• Task description: What is needed here is an exact repetition of the records below, beginning at the line that has "- CSS Transitions" and stopping after the line that has "- Variables".

Saved data entries
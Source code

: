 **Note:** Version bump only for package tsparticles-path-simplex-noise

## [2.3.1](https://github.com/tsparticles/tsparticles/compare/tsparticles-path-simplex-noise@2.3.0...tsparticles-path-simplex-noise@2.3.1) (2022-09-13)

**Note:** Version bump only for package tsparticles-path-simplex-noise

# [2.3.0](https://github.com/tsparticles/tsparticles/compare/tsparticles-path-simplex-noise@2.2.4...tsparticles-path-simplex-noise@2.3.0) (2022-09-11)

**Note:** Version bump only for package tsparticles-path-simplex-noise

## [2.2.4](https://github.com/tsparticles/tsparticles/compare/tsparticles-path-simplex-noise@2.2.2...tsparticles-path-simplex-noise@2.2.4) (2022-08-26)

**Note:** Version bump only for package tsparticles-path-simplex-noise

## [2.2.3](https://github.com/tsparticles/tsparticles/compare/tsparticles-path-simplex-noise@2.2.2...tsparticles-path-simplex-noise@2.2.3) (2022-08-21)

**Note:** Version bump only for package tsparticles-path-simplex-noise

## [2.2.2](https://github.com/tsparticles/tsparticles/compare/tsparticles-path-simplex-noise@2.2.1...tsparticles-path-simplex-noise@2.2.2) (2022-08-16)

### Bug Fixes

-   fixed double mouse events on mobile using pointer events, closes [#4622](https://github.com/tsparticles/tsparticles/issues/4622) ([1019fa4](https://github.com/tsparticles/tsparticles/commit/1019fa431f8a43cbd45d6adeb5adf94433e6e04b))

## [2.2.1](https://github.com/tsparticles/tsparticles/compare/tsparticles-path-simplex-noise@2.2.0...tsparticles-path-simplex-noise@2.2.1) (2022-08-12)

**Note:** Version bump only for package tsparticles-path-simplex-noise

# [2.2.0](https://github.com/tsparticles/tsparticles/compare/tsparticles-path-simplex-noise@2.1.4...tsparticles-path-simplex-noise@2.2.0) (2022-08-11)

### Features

...

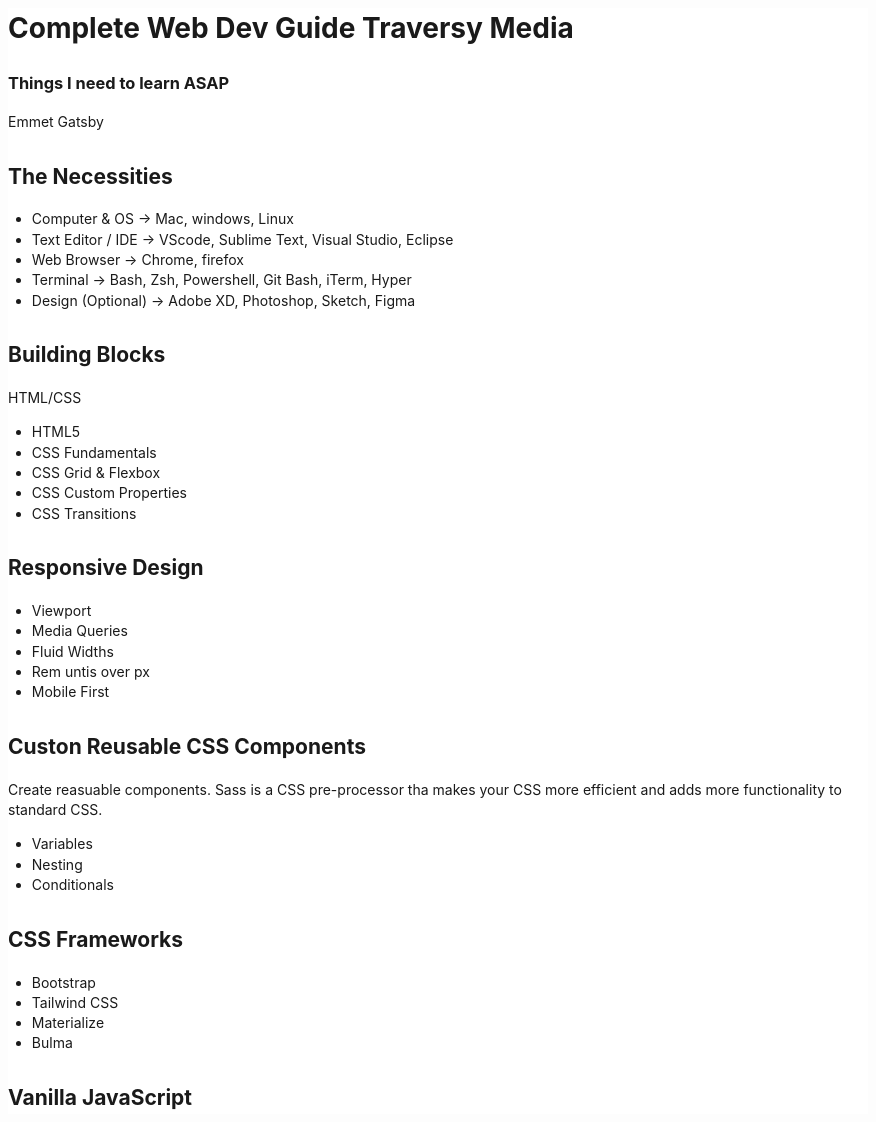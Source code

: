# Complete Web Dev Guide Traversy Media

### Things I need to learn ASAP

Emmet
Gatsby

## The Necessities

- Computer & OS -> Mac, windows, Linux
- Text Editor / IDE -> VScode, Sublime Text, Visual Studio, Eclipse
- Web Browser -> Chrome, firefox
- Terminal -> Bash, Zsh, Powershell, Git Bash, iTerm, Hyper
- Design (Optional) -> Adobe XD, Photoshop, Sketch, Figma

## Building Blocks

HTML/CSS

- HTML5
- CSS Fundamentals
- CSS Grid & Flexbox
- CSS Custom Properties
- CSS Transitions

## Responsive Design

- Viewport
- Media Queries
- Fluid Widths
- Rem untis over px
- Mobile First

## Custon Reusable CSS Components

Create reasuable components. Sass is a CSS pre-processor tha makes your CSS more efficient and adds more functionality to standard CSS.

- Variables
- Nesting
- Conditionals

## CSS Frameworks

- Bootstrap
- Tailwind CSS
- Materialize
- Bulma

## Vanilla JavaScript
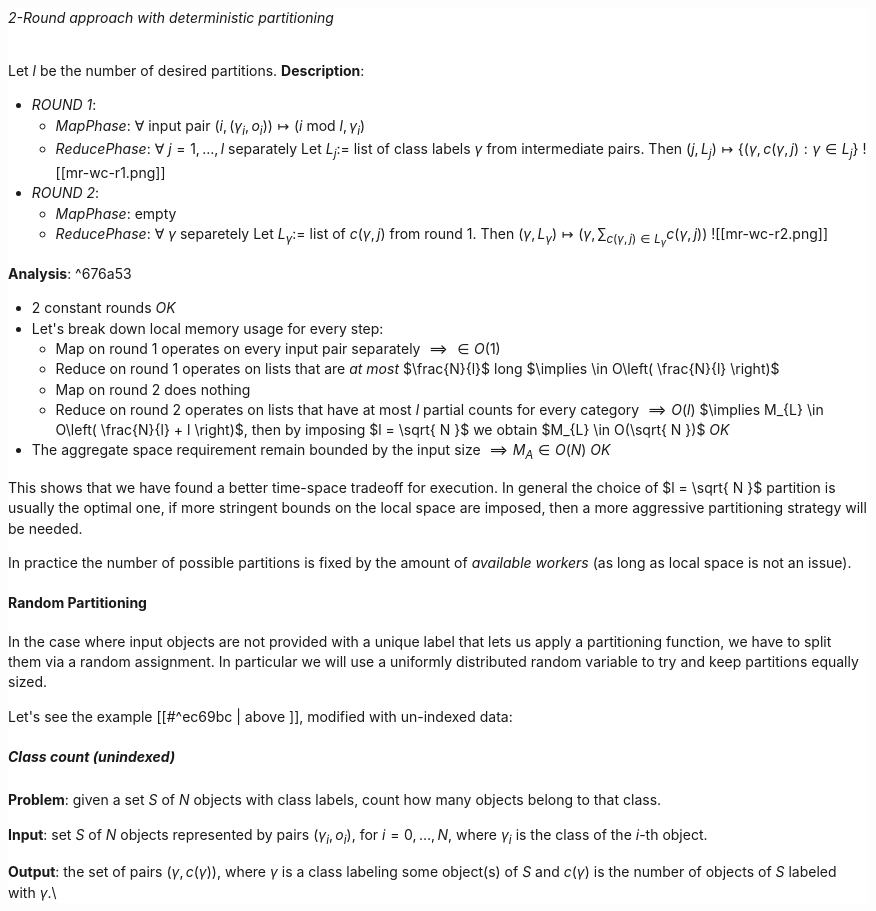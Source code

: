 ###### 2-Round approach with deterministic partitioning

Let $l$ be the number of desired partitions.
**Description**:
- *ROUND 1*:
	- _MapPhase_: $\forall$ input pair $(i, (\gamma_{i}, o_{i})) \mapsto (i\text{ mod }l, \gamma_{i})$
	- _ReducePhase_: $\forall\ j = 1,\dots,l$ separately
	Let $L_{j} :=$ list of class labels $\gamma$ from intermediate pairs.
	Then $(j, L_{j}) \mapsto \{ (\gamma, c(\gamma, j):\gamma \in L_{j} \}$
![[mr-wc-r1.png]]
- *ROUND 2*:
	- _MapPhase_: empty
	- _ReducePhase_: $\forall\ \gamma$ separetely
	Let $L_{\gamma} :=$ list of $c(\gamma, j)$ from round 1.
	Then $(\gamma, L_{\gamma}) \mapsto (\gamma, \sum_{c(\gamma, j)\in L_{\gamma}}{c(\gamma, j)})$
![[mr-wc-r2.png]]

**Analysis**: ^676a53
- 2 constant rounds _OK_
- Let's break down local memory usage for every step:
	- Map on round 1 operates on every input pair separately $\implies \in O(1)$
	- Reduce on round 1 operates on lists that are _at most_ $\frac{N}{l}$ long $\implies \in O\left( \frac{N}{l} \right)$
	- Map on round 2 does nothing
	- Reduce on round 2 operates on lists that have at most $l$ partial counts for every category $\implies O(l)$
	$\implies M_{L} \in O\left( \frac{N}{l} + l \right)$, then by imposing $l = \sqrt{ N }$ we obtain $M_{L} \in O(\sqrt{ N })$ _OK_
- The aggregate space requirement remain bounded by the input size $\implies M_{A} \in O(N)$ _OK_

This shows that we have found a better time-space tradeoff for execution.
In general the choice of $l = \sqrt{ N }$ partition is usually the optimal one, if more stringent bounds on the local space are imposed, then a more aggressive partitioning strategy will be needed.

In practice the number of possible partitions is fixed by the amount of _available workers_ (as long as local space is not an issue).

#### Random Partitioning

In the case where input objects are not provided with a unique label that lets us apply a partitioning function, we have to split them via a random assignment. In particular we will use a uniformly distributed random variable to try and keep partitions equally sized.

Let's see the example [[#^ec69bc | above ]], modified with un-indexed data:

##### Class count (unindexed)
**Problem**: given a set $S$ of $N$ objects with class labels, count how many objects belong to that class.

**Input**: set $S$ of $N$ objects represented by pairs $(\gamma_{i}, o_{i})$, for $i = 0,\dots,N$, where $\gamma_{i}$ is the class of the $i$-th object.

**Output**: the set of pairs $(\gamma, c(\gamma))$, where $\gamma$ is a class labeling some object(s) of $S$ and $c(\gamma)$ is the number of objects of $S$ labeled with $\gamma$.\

...

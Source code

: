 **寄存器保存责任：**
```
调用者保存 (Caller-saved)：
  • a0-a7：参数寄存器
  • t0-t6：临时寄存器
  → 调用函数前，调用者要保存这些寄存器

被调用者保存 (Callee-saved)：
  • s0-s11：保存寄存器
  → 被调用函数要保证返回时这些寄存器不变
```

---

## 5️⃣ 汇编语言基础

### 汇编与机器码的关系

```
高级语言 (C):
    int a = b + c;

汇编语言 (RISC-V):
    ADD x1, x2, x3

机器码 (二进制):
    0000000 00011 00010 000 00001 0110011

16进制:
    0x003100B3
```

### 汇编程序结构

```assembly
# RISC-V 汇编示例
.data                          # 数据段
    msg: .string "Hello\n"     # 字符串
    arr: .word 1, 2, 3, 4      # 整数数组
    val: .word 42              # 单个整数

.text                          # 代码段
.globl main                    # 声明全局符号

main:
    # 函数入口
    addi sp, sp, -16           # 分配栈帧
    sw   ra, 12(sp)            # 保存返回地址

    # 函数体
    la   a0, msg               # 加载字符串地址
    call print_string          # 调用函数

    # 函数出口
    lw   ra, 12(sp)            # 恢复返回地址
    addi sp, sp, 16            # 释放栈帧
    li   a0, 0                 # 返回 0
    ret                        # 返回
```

• Answer section:
- CSS Transitions

## Responsive Design

- Viewport
- Media Queries
- Fluid Widths
- Rem untis over px
- Mobile First

## Custon Reusable CSS Components

Create reasuable components. Sass is a CSS pre-processor tha makes your CSS more efficient and adds more functionality to standard CSS.

- Variables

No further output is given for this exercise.